Wednesday, January 17, 2024

Looking Forward to Lodi

I am honored to have been chosen as one of the teachers at this year's Finger Lakes Tatting Conference, to be held in Lodi, NY this April 12-14.  There are social get-togethers on Friday and classes on Saturday and Sunday.  See their website here for complete information:  Note that the early registration discount is in effect through February 1. 

Here are 3 versions of the Maltese Ring motif I will be teaching.  I'm just now noticing that I never blocked some of these squares. How embarrassing! But if I don't post today, it may be too long before my next chance.

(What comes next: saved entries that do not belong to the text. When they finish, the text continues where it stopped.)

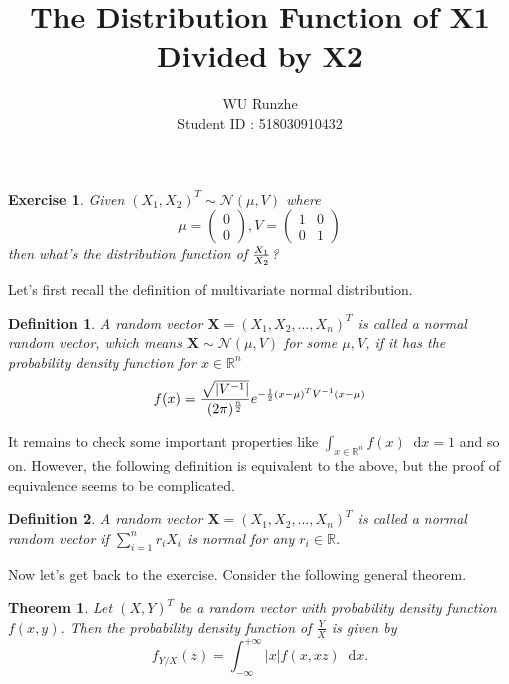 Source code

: \documentclass[12pt]{article}
\title{The Distribution Function of X1 Divided by X2}
\author{WU Runzhe\\
	Student ID : 518030910432}
\date{}
\newcommand\bR{\mathbb{R}}
\newcommand\N{\mathcal{N}}
\newcommand*{\dif}{\mathop{}\!\mathrm{d}}
\newtheorem{definition}{Definition}
\newtheorem{theorem}{Theorem}
\newtheorem*{exercise}{Exercise}
\begin{document}
	\maketitle \large
	
	\begin{tcolorbox}
		\begin{exercise}
			Given $(X_1,X_2)^T\sim \N(\mu,V)$ where 
			$$
			\mu = 
			\left(
			\begin{matrix}
			0\\
			0
			\end{matrix}
			\right),
			V=
			\left(
			\begin{matrix}
			1&0\\
			0&1
			\end{matrix}
			\right)
			$$
			then what's the distribution function of $X_1\over X_2$?
		\end{exercise}
	\end{tcolorbox}
	
	Let's first recall the definition of multivariate normal distribution.
	
	\begin{definition}\label{d1}
		A random vector $\textbf{X}=(X_1,X_2,\dots,X_n)^T$ is called a normal random vector, which means $\textbf{X}\sim \N(\mu,V)$ for some $\mu,V$, if it has the probability density function for $x\in \bR^n$
		$$f(x)=\frac{\sqrt{|V^{-1}|}}{(2\pi)^{n\over 2}}e^{-\frac{1}{2}(x-\mu)^TV^{-1}(x-\mu)}$$
	\end{definition}
	
	It remains to check some important properties like $\int_{x\in\bR^n}f(x)\dif x=1$ and so on. However, the following definition is equivalent to the above, but the proof of equivalence seems to be complicated.
	
	\begin{definition}\label{d2}
		A random vector $\textbf{X}=(X_1,X_2,\dots,X_n)^T$ is called a normal random vector if  $\sum_{i=1}^{n}r_i X_i$ is normal for any $r_i\in \bR$.
	\end{definition}

	Now let's get back to the exercise. Consider the following general theorem.
	
	\begin{theorem}\label{t1}
		Let $(X,Y)^T$ be a random vector with probability density function $f(x,y)$. Then the probability density function of $\frac{Y}{X}$ is given by
		$$f_{Y/X}(z)=\int_{-\infty}^{+\infty}|x|f(x,xz)\dif x.$$
	\end{theorem}
\end{document}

Other teachers will be K Boniface, Bonnie Swank, Mary Anna Robinson, Kaye Judt, Sharon Fawns, Shawna Wachs, D'Amone Popp, Ruth Perry, and of course, Karey Solomon.  Doesn't that sound like a great time?

Sunday, January 14, 2024

I Should Have Known Better

When choosing the thread/yarn for a project, I will pose the question, who's doing the work - the thread or the pattern?  Or to put it another way, the thread/yarn or the pattern may be busy, but not both.  Look at the socks in my previous post.  That yarn called for a very simple pattern.  I usually reserve variegated threads for edgings or small motifs, or alternate rounds with a solid color in a larger piece.  If there are several rounds of a variegated thread, the colors may pool or draw the eye away from the structure of the pattern.  Some people are better at this than I am and produce beautiful things with variegates.

Last summer, when I wanted to make Dora Young's Square Pinwheel, I had trouble finding a pair of threads I felt like working with.  There was a Lizbeth variegated ball (sorry, can't remember the number) with the colors all about the same strength.  I thought maybe I could pull it off, since Jane had made a very nice version of the same pattern with an ombre thread, but no, I just wasn't happy when it was done.  It's not horrible, but I don't think the pinwheel structure shows up as well as it should.  (The scan actually looks better than in real life.)  I switched to safer solid colors, sigh.

Incidentally, the technique Dora Young used in this pattern also appears in the Bath Tatting Book of 1865.  I've always wondered if she had a copy of that book, or independently recreated the technique.